:: Dataset entries ::

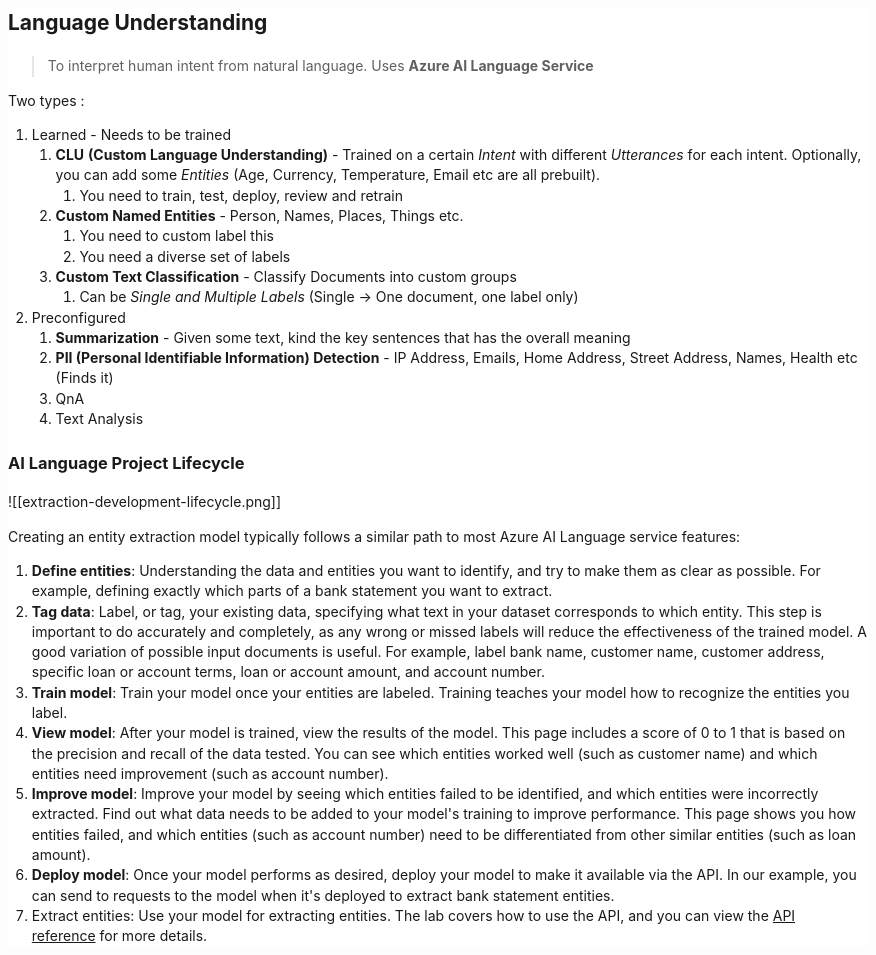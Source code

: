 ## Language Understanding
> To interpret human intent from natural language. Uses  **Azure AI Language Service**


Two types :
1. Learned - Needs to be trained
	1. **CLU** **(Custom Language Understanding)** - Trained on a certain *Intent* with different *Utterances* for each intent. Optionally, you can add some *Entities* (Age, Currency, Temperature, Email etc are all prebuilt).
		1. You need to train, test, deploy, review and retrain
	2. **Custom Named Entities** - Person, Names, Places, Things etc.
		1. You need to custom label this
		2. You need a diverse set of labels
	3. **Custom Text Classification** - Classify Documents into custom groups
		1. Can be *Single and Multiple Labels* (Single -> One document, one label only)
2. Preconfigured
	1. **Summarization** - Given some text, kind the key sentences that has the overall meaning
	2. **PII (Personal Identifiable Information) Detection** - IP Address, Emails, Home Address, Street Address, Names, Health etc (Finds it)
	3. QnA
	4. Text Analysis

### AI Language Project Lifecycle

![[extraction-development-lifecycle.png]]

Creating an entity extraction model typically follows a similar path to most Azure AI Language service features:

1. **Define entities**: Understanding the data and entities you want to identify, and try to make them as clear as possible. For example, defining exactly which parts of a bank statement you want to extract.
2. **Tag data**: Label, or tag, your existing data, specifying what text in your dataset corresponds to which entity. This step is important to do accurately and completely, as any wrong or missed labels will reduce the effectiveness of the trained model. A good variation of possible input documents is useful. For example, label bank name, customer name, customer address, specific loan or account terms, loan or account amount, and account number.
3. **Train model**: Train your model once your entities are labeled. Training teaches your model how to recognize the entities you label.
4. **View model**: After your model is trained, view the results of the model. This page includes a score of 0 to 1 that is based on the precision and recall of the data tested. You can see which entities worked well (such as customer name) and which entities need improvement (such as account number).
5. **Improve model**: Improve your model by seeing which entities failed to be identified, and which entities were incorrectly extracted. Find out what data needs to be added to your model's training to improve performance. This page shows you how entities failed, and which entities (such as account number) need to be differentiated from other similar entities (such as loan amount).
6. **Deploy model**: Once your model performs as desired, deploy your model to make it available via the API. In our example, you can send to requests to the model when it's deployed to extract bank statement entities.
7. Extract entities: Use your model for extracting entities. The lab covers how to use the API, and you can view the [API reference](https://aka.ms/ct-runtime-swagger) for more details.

:::
:: Dataset entries ::

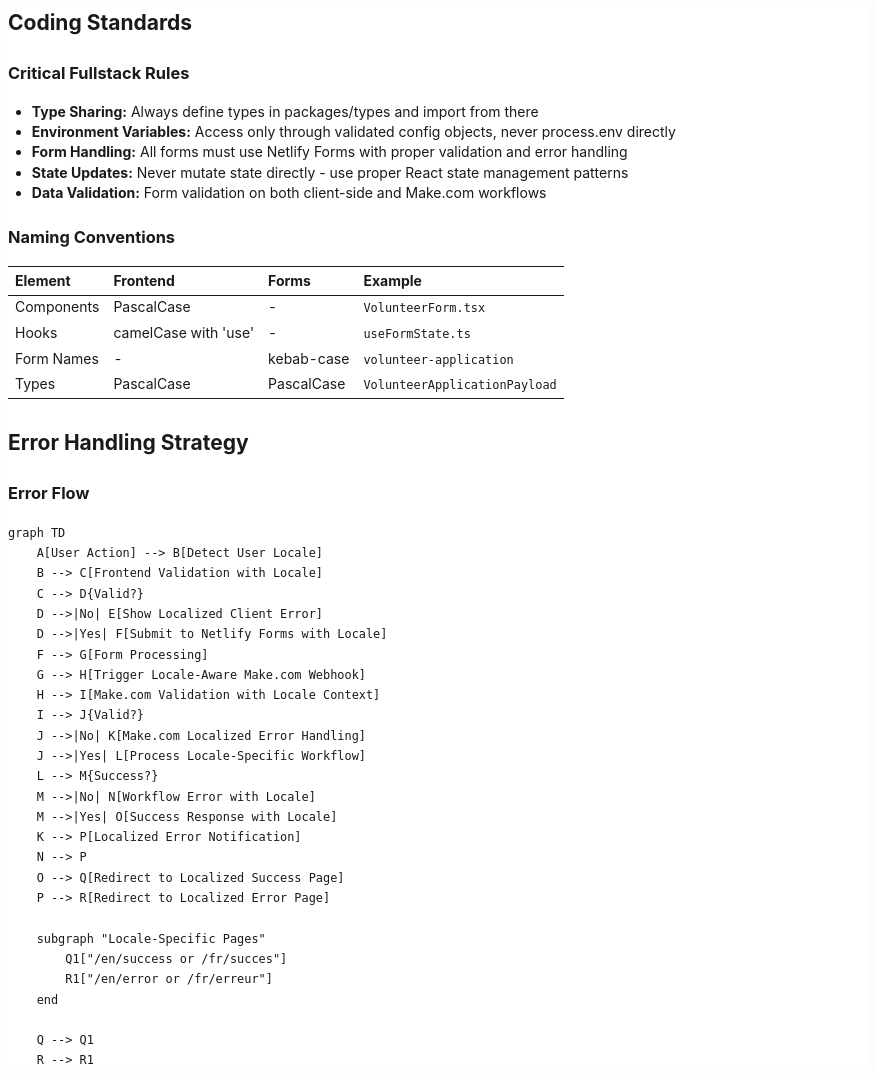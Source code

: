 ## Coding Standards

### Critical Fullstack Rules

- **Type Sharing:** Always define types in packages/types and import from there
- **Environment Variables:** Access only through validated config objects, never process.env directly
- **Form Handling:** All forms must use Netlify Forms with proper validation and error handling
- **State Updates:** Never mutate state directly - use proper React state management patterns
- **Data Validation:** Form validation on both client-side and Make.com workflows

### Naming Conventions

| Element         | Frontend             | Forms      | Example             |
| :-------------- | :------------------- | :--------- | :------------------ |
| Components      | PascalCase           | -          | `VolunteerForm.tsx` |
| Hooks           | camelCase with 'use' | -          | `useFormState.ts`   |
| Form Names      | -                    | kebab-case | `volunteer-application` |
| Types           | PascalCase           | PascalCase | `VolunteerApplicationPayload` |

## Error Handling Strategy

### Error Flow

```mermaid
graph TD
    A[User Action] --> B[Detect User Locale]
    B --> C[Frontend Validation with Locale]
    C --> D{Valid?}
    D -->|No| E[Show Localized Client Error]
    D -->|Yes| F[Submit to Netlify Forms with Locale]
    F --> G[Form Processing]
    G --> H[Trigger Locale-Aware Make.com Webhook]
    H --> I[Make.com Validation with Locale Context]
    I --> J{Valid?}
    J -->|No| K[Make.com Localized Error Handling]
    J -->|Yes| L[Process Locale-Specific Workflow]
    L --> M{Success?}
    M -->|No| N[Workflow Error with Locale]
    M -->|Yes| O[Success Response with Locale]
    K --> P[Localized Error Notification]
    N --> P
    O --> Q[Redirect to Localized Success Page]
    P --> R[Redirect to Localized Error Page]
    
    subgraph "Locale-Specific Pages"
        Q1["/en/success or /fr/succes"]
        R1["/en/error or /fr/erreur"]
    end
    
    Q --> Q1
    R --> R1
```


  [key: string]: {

:::

▶ **Your instructions**:
Count every line of the listing that includes the word "possible", then give that count and no other words.

▶ **Written response**:
2